I am a woman, and I am an atheist.....and have escaped from the abusive relationships of my past and I now want to give back. This is a topic that is "skidded over" through the horrific consequences of religion, but I haven't seen the topic come up recently on TA as it's own separate entity of discussion. My goal around this conversation is for women to come together who either:
1. Have been in an abusive relationship and escaped,
2. Are currently IN an abusive relationship and don't know what to do and are looking for support,
3. For any men who are allies who want to add their comments/insights to be able to do so.
There are lots of resources in many placed in the US, I don't know about the rest of the world, but I think that even still there is a lot of discrepancy and confusion about what domestic violence IS and there's a lot of people who are in abusive relationships that don't think that they are abusive, they just see them as normal. Also there's a lot of misconceptions and myths portrayed by media.
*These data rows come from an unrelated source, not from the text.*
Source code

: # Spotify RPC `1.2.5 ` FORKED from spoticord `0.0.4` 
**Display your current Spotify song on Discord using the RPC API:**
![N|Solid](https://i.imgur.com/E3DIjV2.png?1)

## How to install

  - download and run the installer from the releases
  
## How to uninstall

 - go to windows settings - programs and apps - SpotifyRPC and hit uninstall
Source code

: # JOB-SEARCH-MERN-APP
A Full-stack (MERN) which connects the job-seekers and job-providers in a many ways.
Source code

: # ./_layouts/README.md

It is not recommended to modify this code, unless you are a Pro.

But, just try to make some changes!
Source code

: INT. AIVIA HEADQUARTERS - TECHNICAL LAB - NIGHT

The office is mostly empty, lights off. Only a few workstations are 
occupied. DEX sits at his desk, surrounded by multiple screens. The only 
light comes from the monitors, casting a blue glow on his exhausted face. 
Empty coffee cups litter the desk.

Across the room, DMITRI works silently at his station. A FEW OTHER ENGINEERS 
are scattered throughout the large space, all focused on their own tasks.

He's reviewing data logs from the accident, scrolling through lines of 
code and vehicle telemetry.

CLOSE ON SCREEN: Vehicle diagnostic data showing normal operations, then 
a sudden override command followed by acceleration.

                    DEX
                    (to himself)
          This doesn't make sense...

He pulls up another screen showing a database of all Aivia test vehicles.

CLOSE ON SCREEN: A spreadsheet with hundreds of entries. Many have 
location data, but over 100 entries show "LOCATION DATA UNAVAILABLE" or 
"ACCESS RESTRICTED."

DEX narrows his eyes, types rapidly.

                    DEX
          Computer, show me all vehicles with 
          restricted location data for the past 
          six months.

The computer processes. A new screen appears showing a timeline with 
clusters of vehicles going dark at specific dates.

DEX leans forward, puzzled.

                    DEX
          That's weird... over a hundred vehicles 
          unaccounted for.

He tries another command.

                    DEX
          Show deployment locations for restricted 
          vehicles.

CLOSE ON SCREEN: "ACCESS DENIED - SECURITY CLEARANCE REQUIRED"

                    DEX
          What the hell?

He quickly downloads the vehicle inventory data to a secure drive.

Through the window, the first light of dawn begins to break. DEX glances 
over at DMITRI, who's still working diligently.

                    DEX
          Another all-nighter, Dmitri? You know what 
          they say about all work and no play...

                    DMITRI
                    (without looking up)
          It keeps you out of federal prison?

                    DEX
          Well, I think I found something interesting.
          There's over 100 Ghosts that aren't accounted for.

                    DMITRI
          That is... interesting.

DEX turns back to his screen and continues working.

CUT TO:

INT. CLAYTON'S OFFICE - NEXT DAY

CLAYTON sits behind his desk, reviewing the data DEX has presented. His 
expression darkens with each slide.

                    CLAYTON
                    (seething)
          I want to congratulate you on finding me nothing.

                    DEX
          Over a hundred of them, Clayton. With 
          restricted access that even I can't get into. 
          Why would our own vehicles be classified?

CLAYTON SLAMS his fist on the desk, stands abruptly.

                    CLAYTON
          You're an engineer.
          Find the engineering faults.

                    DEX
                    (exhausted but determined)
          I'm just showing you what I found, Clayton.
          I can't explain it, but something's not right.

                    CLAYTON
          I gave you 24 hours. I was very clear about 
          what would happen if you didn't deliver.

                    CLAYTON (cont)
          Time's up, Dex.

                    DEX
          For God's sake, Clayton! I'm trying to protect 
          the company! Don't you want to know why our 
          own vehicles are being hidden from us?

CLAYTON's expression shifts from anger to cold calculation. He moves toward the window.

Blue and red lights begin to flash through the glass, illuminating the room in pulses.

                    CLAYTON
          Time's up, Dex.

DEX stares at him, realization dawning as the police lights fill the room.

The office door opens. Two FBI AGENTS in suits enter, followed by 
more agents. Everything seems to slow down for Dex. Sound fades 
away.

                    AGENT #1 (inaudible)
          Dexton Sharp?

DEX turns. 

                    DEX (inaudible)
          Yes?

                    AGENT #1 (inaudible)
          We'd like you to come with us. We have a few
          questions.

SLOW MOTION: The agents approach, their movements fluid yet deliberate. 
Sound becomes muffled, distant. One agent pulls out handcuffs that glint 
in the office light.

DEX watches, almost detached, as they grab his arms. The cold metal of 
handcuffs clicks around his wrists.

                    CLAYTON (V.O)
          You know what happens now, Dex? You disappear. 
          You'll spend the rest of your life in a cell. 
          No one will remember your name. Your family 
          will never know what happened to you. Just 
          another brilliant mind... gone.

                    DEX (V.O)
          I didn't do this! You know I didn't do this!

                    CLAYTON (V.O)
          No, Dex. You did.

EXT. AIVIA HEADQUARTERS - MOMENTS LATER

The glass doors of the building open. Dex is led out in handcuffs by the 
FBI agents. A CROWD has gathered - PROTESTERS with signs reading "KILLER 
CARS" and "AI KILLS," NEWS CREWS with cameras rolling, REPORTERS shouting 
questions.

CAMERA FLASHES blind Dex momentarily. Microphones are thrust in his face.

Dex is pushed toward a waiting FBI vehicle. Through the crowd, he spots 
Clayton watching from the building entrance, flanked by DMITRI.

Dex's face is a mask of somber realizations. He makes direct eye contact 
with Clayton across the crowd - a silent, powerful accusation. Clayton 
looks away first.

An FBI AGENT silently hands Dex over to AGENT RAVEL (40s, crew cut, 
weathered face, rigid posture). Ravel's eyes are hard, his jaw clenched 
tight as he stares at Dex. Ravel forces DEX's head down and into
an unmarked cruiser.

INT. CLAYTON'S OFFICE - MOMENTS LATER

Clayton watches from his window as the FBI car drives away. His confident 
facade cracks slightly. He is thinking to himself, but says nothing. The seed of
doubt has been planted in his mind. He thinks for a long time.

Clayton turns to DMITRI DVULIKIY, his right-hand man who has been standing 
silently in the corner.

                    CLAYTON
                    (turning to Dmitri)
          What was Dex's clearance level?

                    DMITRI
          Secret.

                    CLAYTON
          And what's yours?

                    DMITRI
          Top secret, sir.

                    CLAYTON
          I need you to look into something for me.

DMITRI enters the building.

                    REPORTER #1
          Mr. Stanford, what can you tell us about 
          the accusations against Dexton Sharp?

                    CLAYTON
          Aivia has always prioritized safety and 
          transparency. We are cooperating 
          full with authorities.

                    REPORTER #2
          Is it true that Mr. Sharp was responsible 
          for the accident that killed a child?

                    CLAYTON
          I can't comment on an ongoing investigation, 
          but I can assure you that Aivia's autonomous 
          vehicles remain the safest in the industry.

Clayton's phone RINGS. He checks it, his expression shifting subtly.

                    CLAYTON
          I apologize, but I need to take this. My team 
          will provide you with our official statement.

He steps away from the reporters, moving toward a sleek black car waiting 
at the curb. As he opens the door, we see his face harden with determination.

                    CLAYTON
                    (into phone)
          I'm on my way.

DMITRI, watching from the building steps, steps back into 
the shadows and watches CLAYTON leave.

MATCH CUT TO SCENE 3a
I hope together we can blow a hole through all of that and get down to some real truth on the matter, as well as support anyone who may be going through it, to give them a safe place to fall....
I have a friend who changed his surname so it wasn't the same as his father's. I don't know the full story and I don't like to ask. If they were to pick on people their own size, out in public, they wouldn't last very long. But they terrorise women and children behind closed doors, so it's very far from a fair contest.
On a more heartening note, the same person rescued his sister from someone like that. (yes, he's good at fighting, no, he's not scared of anyone, yes, he is always very kind to women.)
I know someone who married absolutely the wrong guy, whom she met in college. The instant the knot was tied, the emotional abuse and controlling behavior began, and he did his best to cut her off from her family. And it only got worse once she had children; that was another hold he had over her.
It was only when she got raped and he blamed her that she got the hell out. Her (now ex-) husband is a complete waste of space and oxygen and I would probably dance a jig if I heard he had died a gruesome death.
Apparently there is a subculture where men train their sons on how to do this. I don't believe it's entirely learned by the young shitstain male because he has to learn what to do before the children are born, and he himself cannot have seen what his father did then.
"If he hits me a first time, there won't be a second time."
That's what one of my mom's relatives said when I was about ten, seventy+ years ago. It made an impression.